## What the task requires
Without the pictures, retype each line below exactly as it stands.

## Entries supplied

::::

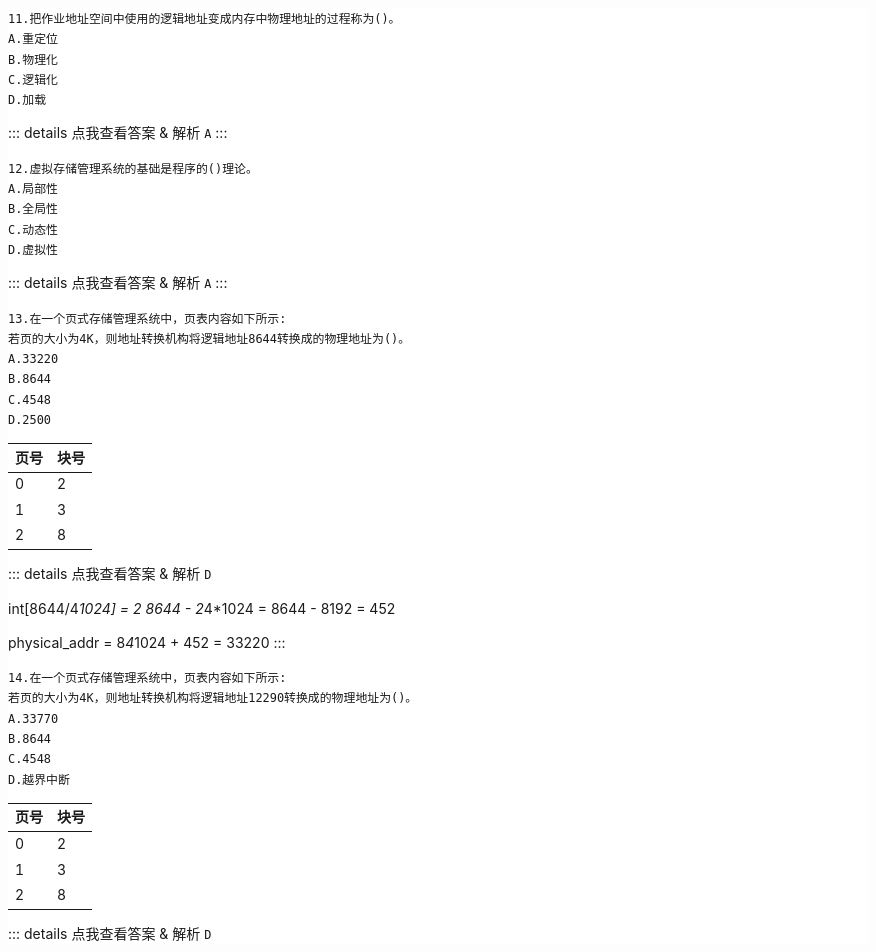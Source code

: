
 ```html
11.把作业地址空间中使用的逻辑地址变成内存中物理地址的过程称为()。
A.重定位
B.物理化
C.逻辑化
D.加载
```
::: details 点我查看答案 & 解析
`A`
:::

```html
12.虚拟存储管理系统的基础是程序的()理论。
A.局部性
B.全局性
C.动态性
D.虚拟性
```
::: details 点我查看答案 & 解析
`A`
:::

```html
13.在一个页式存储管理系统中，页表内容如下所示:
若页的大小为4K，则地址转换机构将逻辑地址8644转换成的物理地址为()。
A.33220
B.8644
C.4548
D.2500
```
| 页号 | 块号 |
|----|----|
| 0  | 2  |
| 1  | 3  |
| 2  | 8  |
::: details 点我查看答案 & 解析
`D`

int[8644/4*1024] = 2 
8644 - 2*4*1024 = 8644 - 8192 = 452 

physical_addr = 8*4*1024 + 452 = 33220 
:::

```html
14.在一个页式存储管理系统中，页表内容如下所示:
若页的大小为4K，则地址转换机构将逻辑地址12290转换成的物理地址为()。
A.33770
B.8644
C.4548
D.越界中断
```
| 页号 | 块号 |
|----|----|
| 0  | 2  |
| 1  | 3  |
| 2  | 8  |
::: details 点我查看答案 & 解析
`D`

::::

## Expected output
Source code

:
 ```html
11.把作业地址空间中使用的逻辑地址变成内存中物理地址的过程称为()。
A.重定位
B.物理化
C.逻辑化
D.加载
```
::: details 点我查看答案 & 解析
`A`
:::

```html
12.虚拟存储管理系统的基础是程序的()理论。
A.局部性
B.全局性
C.动态性
D.虚拟性
```
::: details 点我查看答案 & 解析
`A`
:::

```html
13.在一个页式存储管理系统中，页表内容如下所示:
若页的大小为4K，则地址转换机构将逻辑地址8644转换成的物理地址为()。
A.33220
B.8644
C.4548
D.2500
```
| 页号 | 块号 |
|----|----|
| 0  | 2  |
| 1  | 3  |
| 2  | 8  |
::: details 点我查看答案 & 解析
`D`

int[8644/4*1024] = 2 
8644 - 2*4*1024 = 8644 - 8192 = 452 

physical_addr = 8*4*1024 + 452 = 33220 
:::

```html
14.在一个页式存储管理系统中，页表内容如下所示:
若页的大小为4K，则地址转换机构将逻辑地址12290转换成的物理地址为()。
A.33770
B.8644
C.4548
D.越界中断
```
| 页号 | 块号 |
|----|----|
| 0  | 2  |
| 1  | 3  |
| 2  | 8  |
::: details 点我查看答案 & 解析
`D`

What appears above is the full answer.